ENTRIES PROVIDED section start
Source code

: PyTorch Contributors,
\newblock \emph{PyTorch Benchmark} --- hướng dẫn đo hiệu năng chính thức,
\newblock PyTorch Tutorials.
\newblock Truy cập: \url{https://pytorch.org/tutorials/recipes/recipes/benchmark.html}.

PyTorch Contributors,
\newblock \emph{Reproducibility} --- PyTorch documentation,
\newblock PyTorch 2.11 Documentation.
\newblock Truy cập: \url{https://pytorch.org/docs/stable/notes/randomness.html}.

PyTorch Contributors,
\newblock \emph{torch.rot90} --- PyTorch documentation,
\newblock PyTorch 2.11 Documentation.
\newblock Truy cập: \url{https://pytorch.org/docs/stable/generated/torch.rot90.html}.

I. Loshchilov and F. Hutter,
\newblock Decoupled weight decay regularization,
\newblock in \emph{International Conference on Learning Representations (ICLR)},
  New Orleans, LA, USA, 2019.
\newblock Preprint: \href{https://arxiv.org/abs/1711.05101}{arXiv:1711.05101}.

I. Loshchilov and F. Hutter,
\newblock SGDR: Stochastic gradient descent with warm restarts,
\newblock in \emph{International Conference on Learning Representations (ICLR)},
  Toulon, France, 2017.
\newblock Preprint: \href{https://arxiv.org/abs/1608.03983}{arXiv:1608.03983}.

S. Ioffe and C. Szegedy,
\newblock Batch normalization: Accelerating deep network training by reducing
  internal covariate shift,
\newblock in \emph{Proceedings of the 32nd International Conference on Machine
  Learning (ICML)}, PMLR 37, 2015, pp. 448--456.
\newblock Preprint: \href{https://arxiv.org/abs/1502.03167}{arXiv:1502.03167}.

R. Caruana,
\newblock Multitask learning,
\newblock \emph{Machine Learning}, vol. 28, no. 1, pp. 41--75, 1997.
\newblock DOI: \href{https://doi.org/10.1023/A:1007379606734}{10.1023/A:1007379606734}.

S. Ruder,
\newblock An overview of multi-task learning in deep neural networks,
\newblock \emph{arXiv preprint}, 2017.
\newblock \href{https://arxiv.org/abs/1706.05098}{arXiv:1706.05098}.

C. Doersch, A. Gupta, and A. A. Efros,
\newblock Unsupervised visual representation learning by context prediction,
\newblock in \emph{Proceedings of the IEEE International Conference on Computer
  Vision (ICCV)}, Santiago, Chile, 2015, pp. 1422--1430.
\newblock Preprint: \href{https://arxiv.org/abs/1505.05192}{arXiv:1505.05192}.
ENTRIES PROVIDED section end
# TASK BRIEF
Your output should be an exact copy of the lines from the one containing "2015, pp. 448--456." through the last line of the data above.

# EXERCISE ANSWER
  Learning (ICML)}, PMLR 37, 2015, pp. 448--456.
\newblock Preprint: \href{https://arxiv.org/abs/1502.03167}{arXiv:1502.03167}.

R. Caruana,
\newblock Multitask learning,
\newblock \emph{Machine Learning}, vol. 28, no. 1, pp. 41--75, 1997.
\newblock DOI: \href{https://doi.org/10.1023/A:1007379606734}{10.1023/A:1007379606734}.

S. Ruder,
\newblock An overview of multi-task learning in deep neural networks,
\newblock \emph{arXiv preprint}, 2017.
\newblock \href{https://arxiv.org/abs/1706.05098}{arXiv:1706.05098}.

C. Doersch, A. Gupta, and A. A. Efros,
\newblock Unsupervised visual representation learning by context prediction,
\newblock in \emph{Proceedings of the IEEE International Conference on Computer
  Vision (ICCV)}, Santiago, Chile, 2015, pp. 1422--1430.
\newblock Preprint: \href{https://arxiv.org/abs/1505.05192}{arXiv:1505.05192}.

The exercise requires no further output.